TayJen/Customer-Churn-Prediction

Repository files navigation

Customer churn prediction of telco provider

In this project we use this data from Kaggle. The main goal of the project is to predict whether a customer will change telco provider.

Overview of the data

The training dataset contains 4250 samples. Each sample contains 19 features and 1 boolean variable "churn" which indicates the class of the sample. The 19 input features and 1 target variable are:

  1. state, string. 2-letter code of the US state of customer residence
  2. account_length, numerical.

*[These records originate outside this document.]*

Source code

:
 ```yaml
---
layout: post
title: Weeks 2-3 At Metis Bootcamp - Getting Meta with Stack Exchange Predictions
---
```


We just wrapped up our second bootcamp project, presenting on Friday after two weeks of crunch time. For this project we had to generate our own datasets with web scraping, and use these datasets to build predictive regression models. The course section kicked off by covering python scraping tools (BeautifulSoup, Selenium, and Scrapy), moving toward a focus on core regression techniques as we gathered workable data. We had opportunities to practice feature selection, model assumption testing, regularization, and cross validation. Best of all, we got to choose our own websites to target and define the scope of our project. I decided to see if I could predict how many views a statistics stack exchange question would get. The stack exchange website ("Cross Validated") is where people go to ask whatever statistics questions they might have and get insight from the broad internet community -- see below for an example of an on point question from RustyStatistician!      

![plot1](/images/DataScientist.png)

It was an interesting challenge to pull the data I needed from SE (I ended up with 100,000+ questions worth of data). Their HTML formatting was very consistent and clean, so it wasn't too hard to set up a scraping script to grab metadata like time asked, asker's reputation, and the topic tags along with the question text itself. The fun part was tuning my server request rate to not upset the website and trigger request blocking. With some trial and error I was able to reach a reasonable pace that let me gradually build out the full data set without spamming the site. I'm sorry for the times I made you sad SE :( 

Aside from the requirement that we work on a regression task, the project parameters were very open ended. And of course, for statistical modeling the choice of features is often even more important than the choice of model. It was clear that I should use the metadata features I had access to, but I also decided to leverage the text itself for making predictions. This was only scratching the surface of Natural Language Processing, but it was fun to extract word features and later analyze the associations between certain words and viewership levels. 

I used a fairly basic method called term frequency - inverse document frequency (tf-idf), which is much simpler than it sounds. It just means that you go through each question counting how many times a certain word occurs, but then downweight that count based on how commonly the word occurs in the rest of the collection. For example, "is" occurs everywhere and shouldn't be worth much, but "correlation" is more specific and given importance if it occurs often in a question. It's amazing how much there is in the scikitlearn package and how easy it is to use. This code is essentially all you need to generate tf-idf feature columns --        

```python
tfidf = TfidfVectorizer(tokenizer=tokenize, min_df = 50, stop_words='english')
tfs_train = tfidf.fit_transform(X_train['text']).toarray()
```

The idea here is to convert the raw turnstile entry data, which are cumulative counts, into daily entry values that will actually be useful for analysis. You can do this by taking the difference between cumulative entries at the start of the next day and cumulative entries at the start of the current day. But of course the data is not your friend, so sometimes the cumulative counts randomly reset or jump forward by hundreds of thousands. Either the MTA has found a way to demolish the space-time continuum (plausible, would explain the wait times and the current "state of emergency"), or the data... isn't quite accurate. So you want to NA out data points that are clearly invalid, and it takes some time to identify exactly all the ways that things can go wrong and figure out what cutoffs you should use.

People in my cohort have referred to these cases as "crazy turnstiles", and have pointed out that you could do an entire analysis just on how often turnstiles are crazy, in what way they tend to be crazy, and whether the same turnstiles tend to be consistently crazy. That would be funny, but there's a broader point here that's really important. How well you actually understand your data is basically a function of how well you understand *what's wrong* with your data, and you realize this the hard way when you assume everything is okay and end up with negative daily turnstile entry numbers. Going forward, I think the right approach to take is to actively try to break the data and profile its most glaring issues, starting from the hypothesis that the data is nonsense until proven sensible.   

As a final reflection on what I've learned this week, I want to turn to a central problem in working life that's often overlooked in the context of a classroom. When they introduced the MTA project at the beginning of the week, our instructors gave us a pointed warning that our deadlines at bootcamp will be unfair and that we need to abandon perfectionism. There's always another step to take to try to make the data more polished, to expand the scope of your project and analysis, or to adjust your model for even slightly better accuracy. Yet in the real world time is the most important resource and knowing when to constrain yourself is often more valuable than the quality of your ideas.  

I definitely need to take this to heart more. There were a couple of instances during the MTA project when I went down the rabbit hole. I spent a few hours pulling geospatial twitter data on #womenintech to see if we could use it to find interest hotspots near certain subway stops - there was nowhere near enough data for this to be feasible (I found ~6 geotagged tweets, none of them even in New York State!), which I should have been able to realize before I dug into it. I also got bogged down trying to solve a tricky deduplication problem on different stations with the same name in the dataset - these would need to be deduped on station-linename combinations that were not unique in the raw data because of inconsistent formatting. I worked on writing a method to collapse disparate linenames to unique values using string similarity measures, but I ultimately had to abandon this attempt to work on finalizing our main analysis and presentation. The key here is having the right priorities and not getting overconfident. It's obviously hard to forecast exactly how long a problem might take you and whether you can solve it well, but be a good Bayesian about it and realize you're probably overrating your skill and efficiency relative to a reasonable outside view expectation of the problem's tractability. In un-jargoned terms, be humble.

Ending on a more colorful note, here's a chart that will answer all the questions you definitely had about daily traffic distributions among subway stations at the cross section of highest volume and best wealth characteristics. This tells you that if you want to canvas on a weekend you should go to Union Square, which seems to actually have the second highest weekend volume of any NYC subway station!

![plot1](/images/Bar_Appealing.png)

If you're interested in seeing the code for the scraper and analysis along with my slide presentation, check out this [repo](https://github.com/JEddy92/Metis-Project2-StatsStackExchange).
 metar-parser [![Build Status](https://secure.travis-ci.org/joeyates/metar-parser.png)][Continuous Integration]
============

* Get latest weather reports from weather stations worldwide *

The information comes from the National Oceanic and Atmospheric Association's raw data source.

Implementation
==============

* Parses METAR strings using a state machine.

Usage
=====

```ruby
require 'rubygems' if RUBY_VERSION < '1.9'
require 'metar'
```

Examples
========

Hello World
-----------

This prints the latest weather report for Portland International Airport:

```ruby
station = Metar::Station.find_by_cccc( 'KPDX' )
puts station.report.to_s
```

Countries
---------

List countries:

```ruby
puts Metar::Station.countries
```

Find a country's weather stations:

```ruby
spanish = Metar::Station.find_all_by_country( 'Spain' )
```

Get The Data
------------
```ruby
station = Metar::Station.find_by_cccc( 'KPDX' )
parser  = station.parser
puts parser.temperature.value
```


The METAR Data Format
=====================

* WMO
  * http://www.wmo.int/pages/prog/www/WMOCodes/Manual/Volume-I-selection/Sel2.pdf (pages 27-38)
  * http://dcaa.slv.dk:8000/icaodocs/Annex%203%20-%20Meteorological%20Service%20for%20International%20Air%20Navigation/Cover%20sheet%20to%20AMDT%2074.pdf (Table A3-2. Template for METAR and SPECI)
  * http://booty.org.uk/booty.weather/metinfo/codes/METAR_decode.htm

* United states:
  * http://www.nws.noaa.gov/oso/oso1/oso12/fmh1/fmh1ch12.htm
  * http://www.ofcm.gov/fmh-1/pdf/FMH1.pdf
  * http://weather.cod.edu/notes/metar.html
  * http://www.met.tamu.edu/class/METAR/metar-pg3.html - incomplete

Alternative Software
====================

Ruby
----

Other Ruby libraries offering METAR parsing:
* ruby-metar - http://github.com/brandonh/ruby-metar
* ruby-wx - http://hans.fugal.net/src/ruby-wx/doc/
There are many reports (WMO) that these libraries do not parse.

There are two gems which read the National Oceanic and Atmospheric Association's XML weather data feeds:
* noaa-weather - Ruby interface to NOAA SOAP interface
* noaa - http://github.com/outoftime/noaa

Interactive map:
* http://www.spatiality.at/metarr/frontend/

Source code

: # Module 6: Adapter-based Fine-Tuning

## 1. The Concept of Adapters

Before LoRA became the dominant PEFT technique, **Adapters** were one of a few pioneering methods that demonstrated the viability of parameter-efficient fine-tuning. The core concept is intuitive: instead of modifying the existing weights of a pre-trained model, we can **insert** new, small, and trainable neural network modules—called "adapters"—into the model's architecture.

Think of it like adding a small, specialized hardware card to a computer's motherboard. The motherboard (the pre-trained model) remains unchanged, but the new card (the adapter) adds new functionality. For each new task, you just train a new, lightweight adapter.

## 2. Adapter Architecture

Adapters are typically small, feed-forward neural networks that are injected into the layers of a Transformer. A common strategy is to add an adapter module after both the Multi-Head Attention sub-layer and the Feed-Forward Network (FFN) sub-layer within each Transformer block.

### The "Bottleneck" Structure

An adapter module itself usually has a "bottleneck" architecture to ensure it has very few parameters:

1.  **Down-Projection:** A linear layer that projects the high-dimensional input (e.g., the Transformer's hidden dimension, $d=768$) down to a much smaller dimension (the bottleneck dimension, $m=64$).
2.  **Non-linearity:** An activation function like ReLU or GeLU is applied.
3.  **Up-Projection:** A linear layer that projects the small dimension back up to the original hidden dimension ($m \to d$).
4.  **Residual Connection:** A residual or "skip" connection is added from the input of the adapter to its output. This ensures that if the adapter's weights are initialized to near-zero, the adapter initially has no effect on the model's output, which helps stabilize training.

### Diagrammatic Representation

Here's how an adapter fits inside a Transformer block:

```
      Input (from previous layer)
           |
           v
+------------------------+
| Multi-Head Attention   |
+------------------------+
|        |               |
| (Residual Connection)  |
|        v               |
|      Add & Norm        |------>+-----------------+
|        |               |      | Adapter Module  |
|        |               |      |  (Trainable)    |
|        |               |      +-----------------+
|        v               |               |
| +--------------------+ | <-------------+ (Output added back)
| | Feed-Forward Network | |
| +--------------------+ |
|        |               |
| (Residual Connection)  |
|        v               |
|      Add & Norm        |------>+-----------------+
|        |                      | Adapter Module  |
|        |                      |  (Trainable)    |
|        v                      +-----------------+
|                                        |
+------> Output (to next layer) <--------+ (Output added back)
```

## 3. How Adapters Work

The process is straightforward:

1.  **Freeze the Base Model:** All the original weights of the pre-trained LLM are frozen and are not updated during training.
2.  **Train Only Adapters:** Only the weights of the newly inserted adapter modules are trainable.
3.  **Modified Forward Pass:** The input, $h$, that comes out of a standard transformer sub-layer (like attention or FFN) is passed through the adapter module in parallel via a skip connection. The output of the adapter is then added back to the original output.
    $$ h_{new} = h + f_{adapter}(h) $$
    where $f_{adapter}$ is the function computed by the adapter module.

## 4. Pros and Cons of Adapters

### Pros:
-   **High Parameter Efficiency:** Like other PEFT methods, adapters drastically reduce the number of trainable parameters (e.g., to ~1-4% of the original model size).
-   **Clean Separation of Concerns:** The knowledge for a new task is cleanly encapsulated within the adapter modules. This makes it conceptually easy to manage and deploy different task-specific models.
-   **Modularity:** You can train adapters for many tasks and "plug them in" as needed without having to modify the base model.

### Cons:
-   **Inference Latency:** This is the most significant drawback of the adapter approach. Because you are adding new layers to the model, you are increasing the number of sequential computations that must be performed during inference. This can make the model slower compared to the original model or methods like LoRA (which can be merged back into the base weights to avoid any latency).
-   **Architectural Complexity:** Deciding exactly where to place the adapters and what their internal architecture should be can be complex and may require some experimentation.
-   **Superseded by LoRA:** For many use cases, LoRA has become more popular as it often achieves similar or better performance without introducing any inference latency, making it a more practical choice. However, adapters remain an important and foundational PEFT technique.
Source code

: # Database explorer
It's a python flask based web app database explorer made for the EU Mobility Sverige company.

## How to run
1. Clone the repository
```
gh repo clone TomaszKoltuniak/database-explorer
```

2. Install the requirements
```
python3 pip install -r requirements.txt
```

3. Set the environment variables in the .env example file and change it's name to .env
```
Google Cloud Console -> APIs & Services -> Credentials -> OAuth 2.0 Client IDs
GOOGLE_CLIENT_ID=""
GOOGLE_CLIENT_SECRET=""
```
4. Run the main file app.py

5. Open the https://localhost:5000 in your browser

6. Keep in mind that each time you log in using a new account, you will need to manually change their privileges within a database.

Number of months the customer has been with the current telco provider
  3. area_code, string="area_code_AAA" where AAA = 3 digit area code.
  4. international_plan, (yes/no). The customer has international plan.
  5. voice_mail_plan, (yes/no). The customer has voice mail plan.
  6. number_vmail_messages, numerical. Number of voice-mail messages.
  7. total_day_minutes, numerical. Total minutes of day calls.
  8. total_day_calls, numerical. Total minutes of day calls.
  9. total_day_charge, numerical. Total charge of day calls.
  10. total_eve_minutes, numerical. Total minutes of evening calls.
  11. total_eve_calls, numerical. Total number of evening calls.
  12. total_eve_charge, numerical. Total charge of evening calls.
  13. total_night_minutes, numerical. Total minutes of night calls.
  14. total_night_calls, numerical. Total number of night calls.
  15. total_night_charge, numerical. Total charge of night calls.
  16. total_intl_minutes, numerical. Total minutes of international calls.
  17. total_intl_calls, numerical. Total number of international calls.
  18. total_intl_charge, numerical. Total charge of international calls
  19. number_customer_service_calls, numerical. Number of calls to customer service
  20. churn, (yes/no). Customer churn - target variable.

Methods used

  • Exploratory Data Analysis (EDA)
  • Inferential Statistics
  • Data Visualisation
  • Oversampling & Undersampling for Class Imbalance
  • Feature Engineering
  • Feature Selection
  • Cross Validation
  • Clustering
  • Predictive Modeling
  • Machine Learning
  • Hyperparameter Tuning

Technlogies

  • Python, Jupyter Notebook
  • Pandas, numpy
  • Seaborn, matplotlib
  • ImbLearn
  • Scikit-Learn (SkLearn), AutoSklearn
  • MLFlow
  • SHAP
  • XGBoost, LightGBM, Catboost
  • HyperOpt

Notebooks & Python Scripts

For simplicity, brief information on each Python file and each Notebook is given in the table below. For more complete information, you can look into them. The order is kept as it was developed and tried.

Notebook Description
Research First notebook with EDA and Data Visualisation
Preprocessing Python script with functions for Data Handling
Feature Engineering Notebook with experiments for feature engineering (all necessary engineering techniques were included in preprocessing.py)
KMeans Research Notebook with first clustering approach (fails)
KMeans + SVM Cluster as a feature + Support Vector Machine Classifier (no handling with imbalance)
Undersample + KMeans + SVM Undersampling technique + everything else as in above notebook
SMOTE + KMeans + SVM Oversampling and Undersampling techniques (SMOTE, SMOTETomek, SMOTEENN)
Logistic Regression SMOTE, SMOTEENN and no handling with imbalance with basic Logistic regression
SkLearn Models + XGB Different basic models and XGB were tried on SMOTEENN & SMOTE data (best so far is XGB with SMOTEENN)
AutoSkLearn Auto SkLearn implementation (works only in Google Colab)
Feature Selection Notebook with different feature selection techniques (final selection function was included in preprocessing.py)
XGB Tuning Tuning of xgb model, with the help of hyperopt for parameters and MLFlow for tracking
CatBoost Tuning Tuning of catboost model
LightGBM Tuning Tuning of lightgbm model
Train Final script for XGB model training and saving
Model Inference Final script for test data prediction (and save to submission.csv for Kaggle)

Results

A lot of different models, methods, as well as frameworks were tried and used. The final score, accuracy, on Kaggle Platform is 0.88 both for public and private leaderboards.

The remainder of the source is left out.